7.20.2011

nights 1 to 6



this is where i am sleeping for the first seven nights of my new life. one to seven. a full week here in a quiet house while my friend amanda is away with her family. i am getting used to things like children's toys {their presence permeating all the spaces of the house} as well as the child safety locks on all the drawers and doors within reach of her one and a half year old. and despite the fears i had facing my first nights without a home, it's not been a particularly tough transition. i adapt finding solace in cooking my cleanse-friendly foods, cleaning out the fridge, doing dishes, routine sorts of things that ground me in a space that doesn't reflect my spirit back from every surface.

hmm...put that way, living in a home of my own creation almost sounds narcissistic. like i've set up a home of mirrors to remind myself of my own worth and beauty. i did have a moment today on my run {more on that below} where i was thinking ahead to the words i would put to flying back to seattle after my trip to hawaii. is that coming home to seattle if i have no home? do i have to say coming back or simply just returning to?

the words i use have become of vital importance. i cling to the word nomad like a bright orange lifesaver while stranded out at sea. it lets me rest inside the concept of choice in this situation: i am not homeless even though i am without a home. i am choosing this adventure, this local travel, as a way to meander through my life into a place of flexibility, openness and mobility.

i do have to own up to a portion of pride in my donning the title of nomad since i struggle with the fear that people will think i am somehow incapable of taking care of myself {even though there should be no shame for the many who are unable to do so for various reasons}, but for the most part, nomad connects me to the adventure of it all because this is an adventure.

nomad.
adventure.
choice.
freedom.
flexibility.

these are the words i have collected so far.

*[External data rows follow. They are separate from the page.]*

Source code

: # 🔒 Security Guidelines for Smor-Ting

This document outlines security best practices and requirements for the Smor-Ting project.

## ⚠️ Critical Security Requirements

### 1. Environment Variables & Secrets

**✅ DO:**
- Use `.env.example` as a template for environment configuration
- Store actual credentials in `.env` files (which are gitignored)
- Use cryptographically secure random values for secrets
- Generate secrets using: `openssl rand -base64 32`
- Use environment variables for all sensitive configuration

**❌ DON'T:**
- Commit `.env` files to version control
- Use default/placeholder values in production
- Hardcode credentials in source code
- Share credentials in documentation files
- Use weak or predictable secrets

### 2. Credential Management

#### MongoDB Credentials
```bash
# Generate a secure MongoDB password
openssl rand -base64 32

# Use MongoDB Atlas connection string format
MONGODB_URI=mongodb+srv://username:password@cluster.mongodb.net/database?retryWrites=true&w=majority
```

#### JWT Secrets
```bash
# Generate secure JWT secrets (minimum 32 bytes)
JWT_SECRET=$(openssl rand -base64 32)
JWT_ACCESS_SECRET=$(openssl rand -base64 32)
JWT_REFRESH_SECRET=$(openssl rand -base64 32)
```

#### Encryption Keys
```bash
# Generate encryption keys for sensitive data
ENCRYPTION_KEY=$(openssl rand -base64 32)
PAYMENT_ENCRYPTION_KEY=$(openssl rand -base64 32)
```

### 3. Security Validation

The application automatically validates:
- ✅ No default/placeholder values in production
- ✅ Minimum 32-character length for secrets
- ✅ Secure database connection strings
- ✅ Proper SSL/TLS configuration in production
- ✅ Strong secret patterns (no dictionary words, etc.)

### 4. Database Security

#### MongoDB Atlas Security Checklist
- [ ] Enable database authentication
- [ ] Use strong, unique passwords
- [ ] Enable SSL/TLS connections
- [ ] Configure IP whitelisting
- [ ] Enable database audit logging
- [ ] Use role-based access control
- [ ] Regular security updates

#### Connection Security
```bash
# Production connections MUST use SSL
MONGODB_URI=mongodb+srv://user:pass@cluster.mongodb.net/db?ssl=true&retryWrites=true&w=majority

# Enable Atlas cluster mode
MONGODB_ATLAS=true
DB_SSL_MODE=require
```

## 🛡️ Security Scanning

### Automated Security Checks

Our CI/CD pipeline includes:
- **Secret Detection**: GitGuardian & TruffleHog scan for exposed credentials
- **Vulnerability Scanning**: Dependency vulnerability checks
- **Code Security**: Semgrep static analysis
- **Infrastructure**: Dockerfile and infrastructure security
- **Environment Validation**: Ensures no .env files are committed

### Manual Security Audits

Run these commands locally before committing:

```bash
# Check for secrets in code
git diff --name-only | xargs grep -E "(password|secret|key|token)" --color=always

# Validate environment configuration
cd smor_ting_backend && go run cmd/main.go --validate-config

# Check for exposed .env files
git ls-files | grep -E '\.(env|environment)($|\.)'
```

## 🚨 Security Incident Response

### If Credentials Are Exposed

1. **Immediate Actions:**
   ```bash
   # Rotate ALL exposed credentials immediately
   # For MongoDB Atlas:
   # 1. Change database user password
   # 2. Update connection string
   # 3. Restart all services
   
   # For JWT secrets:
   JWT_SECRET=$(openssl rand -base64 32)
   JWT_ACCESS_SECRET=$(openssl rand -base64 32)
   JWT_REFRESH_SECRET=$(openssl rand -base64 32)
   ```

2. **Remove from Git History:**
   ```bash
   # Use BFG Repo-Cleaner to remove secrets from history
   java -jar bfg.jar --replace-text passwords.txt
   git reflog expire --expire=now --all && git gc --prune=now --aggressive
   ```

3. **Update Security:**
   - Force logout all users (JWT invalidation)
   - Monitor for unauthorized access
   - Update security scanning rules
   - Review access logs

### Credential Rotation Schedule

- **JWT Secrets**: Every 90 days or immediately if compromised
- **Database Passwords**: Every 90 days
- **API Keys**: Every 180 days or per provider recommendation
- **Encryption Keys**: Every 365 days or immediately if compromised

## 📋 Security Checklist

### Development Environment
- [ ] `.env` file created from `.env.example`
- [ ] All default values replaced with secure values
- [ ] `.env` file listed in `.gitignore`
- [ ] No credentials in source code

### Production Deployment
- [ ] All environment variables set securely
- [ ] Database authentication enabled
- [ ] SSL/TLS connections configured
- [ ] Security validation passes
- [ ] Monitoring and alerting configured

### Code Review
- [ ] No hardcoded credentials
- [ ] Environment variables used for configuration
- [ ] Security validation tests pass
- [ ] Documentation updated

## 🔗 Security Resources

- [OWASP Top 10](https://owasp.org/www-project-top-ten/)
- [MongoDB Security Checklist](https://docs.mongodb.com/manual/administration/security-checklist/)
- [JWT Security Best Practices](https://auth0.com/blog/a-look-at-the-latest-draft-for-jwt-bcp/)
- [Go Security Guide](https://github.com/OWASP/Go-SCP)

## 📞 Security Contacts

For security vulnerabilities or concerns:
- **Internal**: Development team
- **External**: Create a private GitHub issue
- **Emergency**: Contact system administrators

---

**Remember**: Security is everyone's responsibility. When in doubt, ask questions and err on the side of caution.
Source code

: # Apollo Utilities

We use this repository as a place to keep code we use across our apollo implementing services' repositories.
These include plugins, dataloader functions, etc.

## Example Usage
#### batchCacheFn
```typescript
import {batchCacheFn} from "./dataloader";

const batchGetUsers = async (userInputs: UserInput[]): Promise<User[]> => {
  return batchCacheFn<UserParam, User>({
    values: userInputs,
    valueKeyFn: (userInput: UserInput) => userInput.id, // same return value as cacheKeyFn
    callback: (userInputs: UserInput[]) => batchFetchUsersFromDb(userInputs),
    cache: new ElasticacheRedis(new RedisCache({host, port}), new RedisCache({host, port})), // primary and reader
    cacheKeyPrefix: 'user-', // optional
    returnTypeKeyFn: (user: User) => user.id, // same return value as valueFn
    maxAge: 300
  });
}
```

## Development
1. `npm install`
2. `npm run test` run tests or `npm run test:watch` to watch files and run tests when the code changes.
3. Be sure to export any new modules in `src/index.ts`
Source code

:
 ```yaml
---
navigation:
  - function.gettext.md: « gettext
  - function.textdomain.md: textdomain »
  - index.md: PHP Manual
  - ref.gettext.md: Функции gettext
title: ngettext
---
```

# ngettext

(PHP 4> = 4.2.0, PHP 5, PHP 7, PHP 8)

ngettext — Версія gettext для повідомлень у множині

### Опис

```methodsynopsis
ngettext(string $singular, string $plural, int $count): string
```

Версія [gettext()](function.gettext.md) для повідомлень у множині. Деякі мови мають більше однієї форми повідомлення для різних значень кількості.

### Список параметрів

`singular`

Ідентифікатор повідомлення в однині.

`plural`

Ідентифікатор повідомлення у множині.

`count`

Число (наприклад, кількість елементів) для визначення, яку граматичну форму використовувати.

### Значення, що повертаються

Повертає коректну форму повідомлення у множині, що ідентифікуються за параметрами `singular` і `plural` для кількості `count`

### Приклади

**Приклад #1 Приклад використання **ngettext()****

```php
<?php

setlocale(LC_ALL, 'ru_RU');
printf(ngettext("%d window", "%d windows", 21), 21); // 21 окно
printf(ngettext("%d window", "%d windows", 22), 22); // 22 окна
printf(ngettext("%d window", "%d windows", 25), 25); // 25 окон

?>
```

and things i have enjoyed about this choice:

1. not having to turn around and unpack everything i just put into boxes. that's always a drag.
2. the purging i did with packing was a little more successful since there were many things i would have simply taken to my next apartment but couldn't bother to store. things like my old stereo that needs to be replaced with a nicer sound system, my old comforter that has followed me around since my first boyfriend {time to purge all those stories}, an old pillow from an ex, another pillow i never enjoyed sleeping on. the list continues.
3. running in new neighborhoods and having to sit and map out what might be a nice route of the proper duration {currently in the 6.5-8 mile range}. and today, i had my single most beautiful run that even topped my first run in vancouver around stanley park. discovery park. you took my breath away {and not just because i did my first longer trail run}.

on the topic of my run, as i was thinking back to what i will call the act of coming back to seattle, the image of returning "home" to the garage where all my belongings are stored flitted through my mind. it was a pretty visceral image and it was followed quickly by the sense that i would be returning to a graveyard. a place where all my things have gone to die, resting in peace until i came back to revive them. i quickly replaced that idea with one of hibernating animals simply going to ground for the winter, snuggled up amongst the tightly packed boxes and curling into each other. while the latter is a much softer image, between the two i somehow felt more distinctly the connection between the things and myself. rather than having an inherent value, it's more that their value is something i imbue, their beauty something i invest in my careful consideration of what i acquire and how it's arranged. for the first time, all sweaty running the forest paths of discovery park, it sank into my understanding that the magic they contain and greet me with every time i entered my home actually came from me--a puppeteer animating my things and giving them spirits and life.

and now, hours later, as i think back to this circuit of give and take between objects of resonance and myself, i see how much power i put in the other inherently lessening my own. all along it was only a mirror giving back what i put out.

i make another leap in emotional understanding as i feel for the first time the strength of what thom yorke gives me is merely a reflection of myself {though really, there is no merely where he is concerned}.

on that tangent, one last thought i don't think i ever published here: a moment this spring writing a good friend. i said:

in case it isn't clear, thom is the sun in my artistic universe...though....actually, i would say, that's what it has felt like for the past 13 years since i started listening to them...but my intuition just stepped in this very moment to correct me and say: "thom yorke is the big mirror being held up to the sun that is you, shining in your own creative universe."

still working on that reality, but i think--i hope, as i take away the mirrors that comforted me with my own sense of self, my own connection to beauty that i always managed to believe could never be me but at best could be my things, i will find the more direct connection to these spaces inside me.

okay, off to bed, the one i've been graciously given for this week with children's books, painted murals and tinkerbell decals to keep me company.

~nomad nate.

writing from magnolia, seattle.


1 comment:

John Z said...

Bohemian:
a person, as an artist or writer, who lives and acts free of regard for conventional rules and practices.

living a wandering or vagabond life, as a Gypsy.